Свою осведомленность о реальных планах руководства Рейха в отношении СССР — с участием Польши или без нее — советское руководство не стало скрывать в беседах в фон Риббентропом, прилетевшим в Москву на четырехмоторном «кондоре» 23 августа 1939 года и попытавшимся поначалу заговорить о духе братства, который, как он утверждал, связывал русский и немецкий народы. Ни о братстве, ни даже о нейтралитете не может быть речи, сразу же отрезал И.В. Сталин, так как «мы не забываем, что вашей конечной целью является нападение на нас». Единственным для СССР вариантом продолжения двусторонних отношений ради отсрочки войны оставался договор о ненападении, проект которого через посла фон Шуленбурга был передан Германии за несколько дней до приезда фон Риббентропа.
К такому выбору руководство СССР подтолкнул и тот самый провал англо-франко-советских переговоров о заключении трехстороннего договора о взаимопомощи, длившиеся уже несколько месяцев, а также военные переговоры в этих же рамках, начатые 5 августа.
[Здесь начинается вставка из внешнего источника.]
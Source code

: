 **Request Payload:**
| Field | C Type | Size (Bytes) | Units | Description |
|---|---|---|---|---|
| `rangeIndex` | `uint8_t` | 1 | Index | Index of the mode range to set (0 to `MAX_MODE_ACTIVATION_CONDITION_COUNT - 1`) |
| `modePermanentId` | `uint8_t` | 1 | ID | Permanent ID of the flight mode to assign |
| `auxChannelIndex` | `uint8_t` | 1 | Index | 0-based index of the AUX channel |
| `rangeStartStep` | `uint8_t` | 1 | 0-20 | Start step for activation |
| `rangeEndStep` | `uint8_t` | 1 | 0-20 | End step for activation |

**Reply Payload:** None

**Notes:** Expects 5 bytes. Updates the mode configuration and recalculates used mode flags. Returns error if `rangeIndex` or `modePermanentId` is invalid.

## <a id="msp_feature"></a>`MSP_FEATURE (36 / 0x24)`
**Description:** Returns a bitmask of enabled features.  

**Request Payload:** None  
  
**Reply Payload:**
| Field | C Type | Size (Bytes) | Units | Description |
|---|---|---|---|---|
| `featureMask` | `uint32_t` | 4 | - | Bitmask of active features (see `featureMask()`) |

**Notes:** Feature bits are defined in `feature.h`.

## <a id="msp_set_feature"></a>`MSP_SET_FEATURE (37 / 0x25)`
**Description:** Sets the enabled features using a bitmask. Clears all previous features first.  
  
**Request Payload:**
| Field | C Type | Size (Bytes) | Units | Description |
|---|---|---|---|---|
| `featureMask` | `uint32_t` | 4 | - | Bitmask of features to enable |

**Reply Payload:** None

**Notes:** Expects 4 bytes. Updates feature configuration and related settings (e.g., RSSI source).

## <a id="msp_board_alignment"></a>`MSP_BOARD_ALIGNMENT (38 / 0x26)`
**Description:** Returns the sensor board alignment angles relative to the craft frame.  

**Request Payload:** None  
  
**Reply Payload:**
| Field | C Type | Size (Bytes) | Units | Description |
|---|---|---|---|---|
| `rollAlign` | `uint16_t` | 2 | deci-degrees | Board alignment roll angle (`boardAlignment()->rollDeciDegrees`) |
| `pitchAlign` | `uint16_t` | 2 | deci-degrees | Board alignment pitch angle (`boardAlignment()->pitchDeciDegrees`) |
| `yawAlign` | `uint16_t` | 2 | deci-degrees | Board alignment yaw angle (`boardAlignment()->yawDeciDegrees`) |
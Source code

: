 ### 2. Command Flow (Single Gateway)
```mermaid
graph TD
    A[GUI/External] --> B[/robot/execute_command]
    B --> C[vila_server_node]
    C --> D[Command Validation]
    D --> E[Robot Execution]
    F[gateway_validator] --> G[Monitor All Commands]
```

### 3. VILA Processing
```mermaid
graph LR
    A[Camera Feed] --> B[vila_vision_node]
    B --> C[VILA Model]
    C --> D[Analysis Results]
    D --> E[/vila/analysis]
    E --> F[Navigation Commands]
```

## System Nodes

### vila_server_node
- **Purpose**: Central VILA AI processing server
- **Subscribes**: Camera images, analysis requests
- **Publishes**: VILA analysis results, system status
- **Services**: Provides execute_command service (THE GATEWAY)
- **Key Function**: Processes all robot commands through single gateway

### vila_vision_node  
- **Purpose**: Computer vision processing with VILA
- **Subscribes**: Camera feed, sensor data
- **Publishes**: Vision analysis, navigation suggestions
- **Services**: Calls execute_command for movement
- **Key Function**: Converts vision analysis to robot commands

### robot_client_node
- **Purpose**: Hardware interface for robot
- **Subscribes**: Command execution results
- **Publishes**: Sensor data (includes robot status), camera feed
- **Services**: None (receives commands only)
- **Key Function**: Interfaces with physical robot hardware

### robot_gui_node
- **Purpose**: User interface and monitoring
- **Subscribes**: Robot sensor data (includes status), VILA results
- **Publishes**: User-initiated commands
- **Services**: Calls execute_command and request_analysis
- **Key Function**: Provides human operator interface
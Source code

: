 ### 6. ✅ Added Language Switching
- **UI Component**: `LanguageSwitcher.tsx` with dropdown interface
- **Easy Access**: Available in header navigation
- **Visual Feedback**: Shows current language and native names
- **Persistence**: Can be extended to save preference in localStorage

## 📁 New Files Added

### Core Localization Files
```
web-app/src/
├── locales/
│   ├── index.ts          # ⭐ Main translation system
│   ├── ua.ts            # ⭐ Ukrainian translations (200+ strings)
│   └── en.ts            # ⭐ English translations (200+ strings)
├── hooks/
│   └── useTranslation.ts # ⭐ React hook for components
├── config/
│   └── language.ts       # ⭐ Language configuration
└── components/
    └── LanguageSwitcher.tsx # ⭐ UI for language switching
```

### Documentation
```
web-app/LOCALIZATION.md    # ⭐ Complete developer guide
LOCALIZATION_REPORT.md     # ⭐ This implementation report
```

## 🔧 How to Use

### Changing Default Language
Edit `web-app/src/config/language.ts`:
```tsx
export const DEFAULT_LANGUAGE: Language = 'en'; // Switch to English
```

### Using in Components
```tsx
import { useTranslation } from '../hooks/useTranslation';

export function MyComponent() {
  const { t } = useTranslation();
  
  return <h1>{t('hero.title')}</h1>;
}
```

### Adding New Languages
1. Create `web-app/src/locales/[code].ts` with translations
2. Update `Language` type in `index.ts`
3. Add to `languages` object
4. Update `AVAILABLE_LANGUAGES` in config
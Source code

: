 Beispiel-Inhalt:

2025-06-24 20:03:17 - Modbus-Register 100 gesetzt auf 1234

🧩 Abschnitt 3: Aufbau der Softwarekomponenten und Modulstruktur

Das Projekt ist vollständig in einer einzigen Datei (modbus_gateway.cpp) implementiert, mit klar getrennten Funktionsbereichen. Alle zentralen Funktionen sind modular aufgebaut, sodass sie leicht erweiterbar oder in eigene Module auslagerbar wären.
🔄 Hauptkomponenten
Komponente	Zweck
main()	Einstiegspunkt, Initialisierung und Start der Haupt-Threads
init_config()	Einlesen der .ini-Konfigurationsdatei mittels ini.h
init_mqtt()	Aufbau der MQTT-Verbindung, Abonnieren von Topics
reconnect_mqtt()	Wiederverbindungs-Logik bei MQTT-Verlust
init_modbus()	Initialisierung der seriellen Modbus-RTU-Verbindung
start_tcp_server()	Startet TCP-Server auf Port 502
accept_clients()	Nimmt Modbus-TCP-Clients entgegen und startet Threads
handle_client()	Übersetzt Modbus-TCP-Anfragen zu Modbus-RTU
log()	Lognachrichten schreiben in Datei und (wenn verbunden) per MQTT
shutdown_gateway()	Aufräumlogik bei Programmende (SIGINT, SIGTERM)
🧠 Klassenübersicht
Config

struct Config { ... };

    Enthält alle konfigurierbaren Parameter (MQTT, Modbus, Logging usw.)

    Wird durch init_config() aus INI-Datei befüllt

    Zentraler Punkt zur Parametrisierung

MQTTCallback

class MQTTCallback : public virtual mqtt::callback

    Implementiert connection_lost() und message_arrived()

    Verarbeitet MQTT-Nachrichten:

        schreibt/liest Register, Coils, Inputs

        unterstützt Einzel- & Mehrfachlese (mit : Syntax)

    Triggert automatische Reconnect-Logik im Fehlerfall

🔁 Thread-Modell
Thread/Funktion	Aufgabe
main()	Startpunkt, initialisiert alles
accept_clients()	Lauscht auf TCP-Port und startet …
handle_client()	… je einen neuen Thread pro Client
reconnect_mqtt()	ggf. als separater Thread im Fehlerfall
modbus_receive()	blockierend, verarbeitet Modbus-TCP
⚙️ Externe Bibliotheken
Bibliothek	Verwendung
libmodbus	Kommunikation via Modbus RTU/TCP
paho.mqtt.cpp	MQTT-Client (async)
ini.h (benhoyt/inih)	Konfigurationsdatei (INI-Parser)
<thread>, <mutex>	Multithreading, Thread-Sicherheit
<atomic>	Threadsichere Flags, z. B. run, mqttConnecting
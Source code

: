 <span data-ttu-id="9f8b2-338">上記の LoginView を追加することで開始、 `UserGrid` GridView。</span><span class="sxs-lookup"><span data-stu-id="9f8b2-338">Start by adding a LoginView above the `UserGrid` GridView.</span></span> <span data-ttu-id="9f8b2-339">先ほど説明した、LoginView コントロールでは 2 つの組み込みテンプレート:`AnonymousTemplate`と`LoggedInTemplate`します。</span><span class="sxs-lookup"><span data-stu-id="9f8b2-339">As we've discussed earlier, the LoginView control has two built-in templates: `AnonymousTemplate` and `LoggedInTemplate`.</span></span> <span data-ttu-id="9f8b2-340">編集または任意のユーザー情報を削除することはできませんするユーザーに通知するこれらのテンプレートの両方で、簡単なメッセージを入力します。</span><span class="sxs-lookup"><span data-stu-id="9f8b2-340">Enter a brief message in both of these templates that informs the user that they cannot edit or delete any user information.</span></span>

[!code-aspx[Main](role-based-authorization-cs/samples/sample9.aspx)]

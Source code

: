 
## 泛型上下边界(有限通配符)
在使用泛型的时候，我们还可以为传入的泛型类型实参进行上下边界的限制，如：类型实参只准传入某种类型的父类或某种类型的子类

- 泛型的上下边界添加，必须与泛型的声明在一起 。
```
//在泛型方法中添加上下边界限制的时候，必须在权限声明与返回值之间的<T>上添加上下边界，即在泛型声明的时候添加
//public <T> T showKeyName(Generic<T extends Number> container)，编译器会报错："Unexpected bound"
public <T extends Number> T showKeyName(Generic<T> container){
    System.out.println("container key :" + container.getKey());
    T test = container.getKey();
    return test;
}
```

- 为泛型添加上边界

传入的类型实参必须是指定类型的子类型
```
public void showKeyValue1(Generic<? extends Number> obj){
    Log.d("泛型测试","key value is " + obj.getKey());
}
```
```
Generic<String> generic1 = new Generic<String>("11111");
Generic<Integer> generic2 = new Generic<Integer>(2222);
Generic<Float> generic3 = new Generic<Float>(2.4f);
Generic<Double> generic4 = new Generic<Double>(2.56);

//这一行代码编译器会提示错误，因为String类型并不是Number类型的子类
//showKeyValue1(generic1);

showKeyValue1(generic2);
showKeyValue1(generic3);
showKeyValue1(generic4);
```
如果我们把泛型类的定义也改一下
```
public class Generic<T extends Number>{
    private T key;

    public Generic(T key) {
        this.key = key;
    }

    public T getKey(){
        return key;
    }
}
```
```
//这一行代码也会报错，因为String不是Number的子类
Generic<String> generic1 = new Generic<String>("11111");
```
Перед их остановкой руководитель французской военной миссии генерал Жозеф Думенк извещал свое начальство в Париже, что «СССР желает заключить военный пакт и не хочет, чтобы мы превращали этот пакт в пустую бумажку, не имеющую конкретного значения». Однако при этом он добавлял, что «провал переговоров неизбежен, если Польша не изменит позицию». Речь Посполитая ничего менять не собиралась. Переговоры, как и полагал Думенк, не привели к итогу, ради которого затевались.
Его пример — другим наука
Логика настойчиво ведет к выводу, что после провала тех переговоров, тем более вовсе не первого в отношениях со странами Запада, изменить формат своих действий на европейском политическом поле решило и руководство Советского Союза. Примером для него в данном случае послужил не кто иной, а польский маршал Юзеф Пилсудский, напоминание о чем упорно напрашивается на фоне нынешних варшавских — и не только варшавских — громких утверждений, что в развязывании Второй мировой войны виноват исключительно пакт Риббентропа — Молотова. Однако, если уж на то пошло, есть основания сказать, что в августе 1939 года Иосиф Сталин поступил точно так, как за пять с половиной лет до того сделал его тезка Юзеф Пилсудский. К концу 30‑х главный человек в СССР тоже потерял веру в возможность договориться о коллективных усилиях по обеспечению безопасности в Европе, потому, как и польский маршал, сделал ставку на «билатеральные», то есть двусторонние отношения со своими оппонентами и потенциальными противниками, решив поступать по принципу, из которого следовало, что, заботясь о собственной безопасности, каждый должен полагаться прежде всего на себя самого, даже только на себя самого. Поводов для подобного политического разворота у него уже стало больше, чем в свое время их имел Пилсудский. Если в 1934 году — при подписании польско-германской декларации о ненападении — соглашения о коллективной безопасности неприемлемыми считались только руководством Третьего рейха и Речи Посполитой, то в 1939‑м не стремились заключать такие пакты и главы других государств, во многом еще продолжавших определять политическую погоду в Европе или, как минимум, в значительной мере влиять на нее. Ни Великобритания, ни Франция не желали возлагать на себя какую-нибудь ответственность за развитие ситуации, они недвусмысленно настаивали на том, чтобы обязательства принимал на себя прежде всего Советский Союз. Но Сталин еще в марте 1939 года на очередном XVIII съезде ВКП(б) однозначно заявил, что «Россия не намерена таскать каштаны из огня для капиталистических держав». На старте третьей декады августа того же года он и дал согласие на приезд в Москву Иоахима фон Риббентропа и на подписание столь сильно ошарашившего многих соглашения.